L’immobilité à laquelle tend Zodiac engage un rapport déceptif au récit bien éloigné des films-coups de Fincher (le présent pur de Fight Club). Aussi, l’ensemble a l’air parfois de verser dans une forme de doux académisme, notamment dans son travail de reconstitution : masque encore, puisque l’envoûtement et la léthargie soigneusement provoqués déplacent la logique de l’organigramme délirant -monde crypté, monde de signes dont le serial-killer abuse jusqu’au baroque- vers d’illisibles ténèbres. Et c’est là, justement, que le film, à mesure que l’enquête s’engloutit dans cette nuit de signes, gagne paradoxalement en intensité. Le jeune héros du film, dessinateur pour un quotidien, ressemble à s’y méprendre à ces freluquets de comics se transformant en super-héros. Mais la logique de la frustration à laquelle est soumis le film empêche ici bien sûr toute transformation : pas d’objet, pas de but précis, grand vide autour duquel Zodiac s’enroule comme un film en peine, moins hanté justement que déshabité, abandonné à mesure que se délite son intrigue.
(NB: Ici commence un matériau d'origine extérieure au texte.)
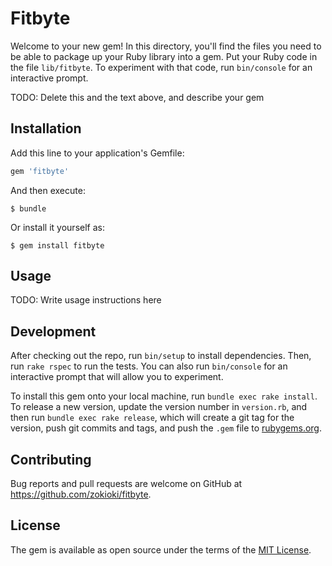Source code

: # Fitbyte

Welcome to your new gem! In this directory, you'll find the files you need to be able to package up your Ruby library into a gem. Put your Ruby code in the file `lib/fitbyte`. To experiment with that code, run `bin/console` for an interactive prompt.

TODO: Delete this and the text above, and describe your gem

## Installation

Add this line to your application's Gemfile:

```ruby
gem 'fitbyte'
```

And then execute:

    $ bundle

Or install it yourself as:

    $ gem install fitbyte

## Usage

TODO: Write usage instructions here

## Development

After checking out the repo, run `bin/setup` to install dependencies. Then, run `rake rspec` to run the tests. You can also run `bin/console` for an interactive prompt that will allow you to experiment.

To install this gem onto your local machine, run `bundle exec rake install`. To release a new version, update the version number in `version.rb`, and then run `bundle exec rake release`, which will create a git tag for the version, push git commits and tags, and push the `.gem` file to [rubygems.org](https://rubygems.org).

## Contributing

Bug reports and pull requests are welcome on GitHub at https://github.com/zokioki/fitbyte.


## License

The gem is available as open source under the terms of the [MIT License](http://opensource.org/licenses/MIT).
Cette déliquescence se mesure sur le calendrier : si le film se déroule de 1969 à 1991, au fond, tout est terminé au premier tiers du film. Les meurtres, les lettres, les cryptogrammes que des quidams parviennent à déchiffrer sans peine, certaines revendications qui s’avèrent bidons : le Zodiac n’est peut-être pas le super-tueur omnipotent qu’il semblait être. En quelques années, donc, l’affaire est close, et le reste -l’enquête, les fausses pistes, les vraies- n’est que redite, piétinement qui s’étire d’années en années. Sur le bas de l’écran, des datations hyperprécises engluent le spectateur : dates et intervalles affolés (2 mois plus tard, 10 heures plus tard, un an après) sculptent le temps comme un entonnoir. L’enquête tombe dans un trou, malgré le renouvellement des hommes (Graysmith prend les commandes du film à la moitié du métrage) quand d’autres s’épuisent trop vite. La beauté sombre et tranquille de Zodiac tient à ce désenchantement programmé, cet effilochement rampant. Traque mort-née, surplace triste et suspens en loques quand, des années après le premier meurtre, Graysmith s’étrangle de peur devant un pépé qu’il imagine un instant être le meurtrier. Nul doute que dans ce calme contraint et forcé par la raréfaction des coups d’éclat Fincher a enfin trouvé sa formule, et réalisé son premier bon film incontestable.